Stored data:
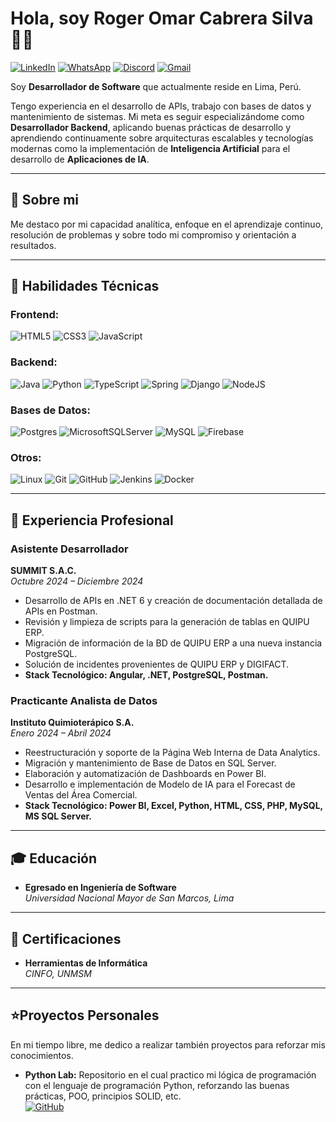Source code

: # Hola, soy Roger Omar Cabrera Silva 👨‍💻
[![LinkedIn](https://img.shields.io/badge/linkedin-%230077B5.svg?style=for-the-badge&logo=linkedin&logoColor=white)](https://www.linkedin.com/in/roger-omar-cabrera-silva/)
[![WhatsApp](https://img.shields.io/badge/WhatsApp-25D366?style=for-the-badge&logo=whatsapp&logoColor=white)](https://api.whatsapp.com/send/?phone=51944121294&text&type=phone_number&app_absent=0)
[![Discord](https://img.shields.io/badge/Discord-%235865F2.svg?style=for-the-badge&logo=discord&logoColor=white)](http://discordapp.com/users/841773284394926081)
[![Gmail](https://img.shields.io/badge/Gmail-D14836?style=for-the-badge&logo=gmail&logoColor=white)](mailto:rogercs1704@gmail.com)


Soy **Desarrollador de Software** que actualmente reside en Lima, Perú.

Tengo experiencia en el desarrollo de APIs, trabajo con bases de datos y mantenimiento de sistemas. Mi meta es seguir especializándome como **Desarrollador Backend**, aplicando buenas prácticas de desarrollo y aprendiendo continuamente sobre arquitecturas escalables y tecnologías modernas como la implementación de **Inteligencia Artificial** para el desarrollo de **Aplicaciones de IA**.

---

## 🚀 Sobre mi

Me destaco por mi capacidad analítica, enfoque en el aprendizaje continuo, resolución de problemas y sobre todo mi compromiso y orientación a resultados.

---

## 🔧 Habilidades Técnicas

### **Frontend:**
![HTML5](https://img.shields.io/badge/html5-%23E34F26.svg?style=for-the-badge&logo=html5&logoColor=white)
![CSS3](https://img.shields.io/badge/css3-%231572B6.svg?style=for-the-badge&logo=css3&logoColor=white)
![JavaScript](https://img.shields.io/badge/javascript-%23323330.svg?style=for-the-badge&logo=javascript&logoColor=%23F7DF1E)

### **Backend:**
![Java](https://img.shields.io/badge/java-%23ED8B00.svg?style=for-the-badge&logo=openjdk&logoColor=white)
![Python](https://img.shields.io/badge/python-3670A0?style=for-the-badge&logo=python&logoColor=ffdd54)
![TypeScript](https://img.shields.io/badge/typescript-%23007ACC.svg?style=for-the-badge&logo=typescript&logoColor=white)
![Spring](https://img.shields.io/badge/spring-%236DB33F.svg?style=for-the-badge&logo=spring&logoColor=white)
![Django](https://img.shields.io/badge/django-%23092E20.svg?style=for-the-badge&logo=django&logoColor=white)
![NodeJS](https://img.shields.io/badge/node.js-6DA55F?style=for-the-badge&logo=node.js&logoColor=white)

### **Bases de Datos:**
![Postgres](https://img.shields.io/badge/postgres-%23316192.svg?style=for-the-badge&logo=postgresql&logoColor=white)
![MicrosoftSQLServer](https://img.shields.io/badge/Microsoft%20SQL%20Server-CC2927?style=for-the-badge&logo=microsoft%20sql%20server&logoColor=white)
![MySQL](https://img.shields.io/badge/mysql-4479A1.svg?style=for-the-badge&logo=mysql&logoColor=white)
![Firebase](https://img.shields.io/badge/firebase-%23039BE5.svg?style=for-the-badge&logo=firebase)

### **Otros:**
![Linux](https://img.shields.io/badge/Linux-FCC624?style=for-the-badge&logo=linux&logoColor=black)
![Git](https://img.shields.io/badge/git-%23F05033.svg?style=for-the-badge&logo=git&logoColor=white)
![GitHub](https://img.shields.io/badge/github-%23121011.svg?style=for-the-badge&logo=github&logoColor=white)
![Jenkins](https://img.shields.io/badge/jenkins-%232C5263.svg?style=for-the-badge&logo=jenkins&logoColor=white)
![Docker](https://img.shields.io/badge/docker-%230db7ed.svg?style=for-the-badge&logo=docker&logoColor=white)


---

## 💼 Experiencia Profesional

### **Asistente Desarrollador**  
**SUMMIT S.A.C.**  
*Octubre 2024 – Diciembre 2024*  
- Desarrollo de APIs en .NET 6 y creación de documentación detallada de APIs en Postman.
- Revisión y limpieza de scripts para la generación de tablas en QUIPU ERP.
- Migración de información de la BD de QUIPU ERP a una nueva instancia PostgreSQL.
- Solución de incidentes provenientes de QUIPU ERP y DIGIFACT.
- **Stack Tecnológico: Angular, .NET, PostgreSQL, Postman.**

### **Practicante Analista de Datos**  
**Instituto Quimioterápico S.A.**  
*Enero 2024 – Abril 2024*
- Reestructuración y soporte de la Página Web Interna de Data Analytics.
- Migración y mantenimiento de Base de Datos en SQL Server.
- Elaboración y automatización de Dashboards en Power BI.
- Desarrollo e implementación de Modelo de IA para el Forecast de Ventas del Área Comercial.
- **Stack Tecnológico: Power BI, Excel, Python, HTML, CSS, PHP, MySQL, MS SQL Server.**

---

## 🎓 Educación

- **Egresado en Ingeniería de Software**  
  *Universidad Nacional Mayor de San Marcos, Lima*  

---

## 🥇 Certificaciones

- **Herramientas de Informática**  
  *CINFO, UNMSM*  

---

## ⭐Proyectos Personales

En mi tiempo libre, me dedico a realizar también proyectos para reforzar mis conocimientos.
- **Python Lab:** Repositorio en el cual practico mi lógica de programación con el lenguaje de programación Python, reforzando las buenas prácticas, POO, principios SOLID, etc.  
[![GitHub](https://img.shields.io/badge/github-%23121011.svg?style=for-the-badge&logo=github&logoColor=white)](https://github.com/ROCS17/python-lab)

- What is required
When you reproduce the entries above, keep every word exactly and leave out each picture.

- Worked solution
Source code

: # Hola, soy Roger Omar Cabrera Silva 👨‍💻
[![LinkedIn](https://img.shields.io/badge/linkedin-%230077B5.svg?style=for-the-badge&logo=linkedin&logoColor=white)](https://www.linkedin.com/in/roger-omar-cabrera-silva/)
[![WhatsApp](https://img.shields.io/badge/WhatsApp-25D366?style=for-the-badge&logo=whatsapp&logoColor=white)](https://api.whatsapp.com/send/?phone=51944121294&text&type=phone_number&app_absent=0)
[![Discord](https://img.shields.io/badge/Discord-%235865F2.svg?style=for-the-badge&logo=discord&logoColor=white)](http://discordapp.com/users/841773284394926081)
[![Gmail](https://img.shields.io/badge/Gmail-D14836?style=for-the-badge&logo=gmail&logoColor=white)](mailto:rogercs1704@gmail.com)


Soy **Desarrollador de Software** que actualmente reside en Lima, Perú.

Tengo experiencia en el desarrollo de APIs, trabajo con bases de datos y mantenimiento de sistemas. Mi meta es seguir especializándome como **Desarrollador Backend**, aplicando buenas prácticas de desarrollo y aprendiendo continuamente sobre arquitecturas escalables y tecnologías modernas como la implementación de **Inteligencia Artificial** para el desarrollo de **Aplicaciones de IA**.

---

## 🚀 Sobre mi

Me destaco por mi capacidad analítica, enfoque en el aprendizaje continuo, resolución de problemas y sobre todo mi compromiso y orientación a resultados.

---

## 🔧 Habilidades Técnicas

### **Frontend:**
![HTML5](https://img.shields.io/badge/html5-%23E34F26.svg?style=for-the-badge&logo=html5&logoColor=white)
![CSS3](https://img.shields.io/badge/css3-%231572B6.svg?style=for-the-badge&logo=css3&logoColor=white)
![JavaScript](https://img.shields.io/badge/javascript-%23323330.svg?style=for-the-badge&logo=javascript&logoColor=%23F7DF1E)

### **Backend:**
![Java](https://img.shields.io/badge/java-%23ED8B00.svg?style=for-the-badge&logo=openjdk&logoColor=white)
![Python](https://img.shields.io/badge/python-3670A0?style=for-the-badge&logo=python&logoColor=ffdd54)
![TypeScript](https://img.shields.io/badge/typescript-%23007ACC.svg?style=for-the-badge&logo=typescript&logoColor=white)
![Spring](https://img.shields.io/badge/spring-%236DB33F.svg?style=for-the-badge&logo=spring&logoColor=white)
![Django](https://img.shields.io/badge/django-%23092E20.svg?style=for-the-badge&logo=django&logoColor=white)
![NodeJS](https://img.shields.io/badge/node.js-6DA55F?style=for-the-badge&logo=node.js&logoColor=white)

### **Bases de Datos:**
![Postgres](https://img.shields.io/badge/postgres-%23316192.svg?style=for-the-badge&logo=postgresql&logoColor=white)
![MicrosoftSQLServer](https://img.shields.io/badge/Microsoft%20SQL%20Server-CC2927?style=for-the-badge&logo=microsoft%20sql%20server&logoColor=white)
![MySQL](https://img.shields.io/badge/mysql-4479A1.svg?style=for-the-badge&logo=mysql&logoColor=white)
![Firebase](https://img.shields.io/badge/firebase-%23039BE5.svg?style=for-the-badge&logo=firebase)

### **Otros:**
![Linux](https://img.shields.io/badge/Linux-FCC624?style=for-the-badge&logo=linux&logoColor=black)
![Git](https://img.shields.io/badge/git-%23F05033.svg?style=for-the-badge&logo=git&logoColor=white)
![GitHub](https://img.shields.io/badge/github-%23121011.svg?style=for-the-badge&logo=github&logoColor=white)
![Jenkins](https://img.shields.io/badge/jenkins-%232C5263.svg?style=for-the-badge&logo=jenkins&logoColor=white)
![Docker](https://img.shields.io/badge/docker-%230db7ed.svg?style=for-the-badge&logo=docker&logoColor=white)


---

## 💼 Experiencia Profesional

### **Asistente Desarrollador**  
**SUMMIT S.A.C.**  
*Octubre 2024 – Diciembre 2024*  
- Desarrollo de APIs en .NET 6 y creación de documentación detallada de APIs en Postman.
- Revisión y limpieza de scripts para la generación de tablas en QUIPU ERP.
- Migración de información de la BD de QUIPU ERP a una nueva instancia PostgreSQL.
- Solución de incidentes provenientes de QUIPU ERP y DIGIFACT.
- **Stack Tecnológico: Angular, .NET, PostgreSQL, Postman.**

### **Practicante Analista de Datos**  
**Instituto Quimioterápico S.A.**  
*Enero 2024 – Abril 2024*
- Reestructuración y soporte de la Página Web Interna de Data Analytics.
- Migración y mantenimiento de Base de Datos en SQL Server.
- Elaboración y automatización de Dashboards en Power BI.
- Desarrollo e implementación de Modelo de IA para el Forecast de Ventas del Área Comercial.
- **Stack Tecnológico: Power BI, Excel, Python, HTML, CSS, PHP, MySQL, MS SQL Server.**

---

## 🎓 Educación

- **Egresado en Ingeniería de Software**  
  *Universidad Nacional Mayor de San Marcos, Lima*  

---

## 🥇 Certificaciones

- **Herramientas de Informática**  
  *CINFO, UNMSM*  

---

## ⭐Proyectos Personales

En mi tiempo libre, me dedico a realizar también proyectos para reforzar mis conocimientos.
- **Python Lab:** Repositorio en el cual practico mi lógica de programación con el lenguaje de programación Python, reforzando las buenas prácticas, POO, principios SOLID, etc.  
[![GitHub](https://img.shields.io/badge/github-%23121011.svg?style=for-the-badge&logo=github&logoColor=white)](https://github.com/ROCS17/python-lab)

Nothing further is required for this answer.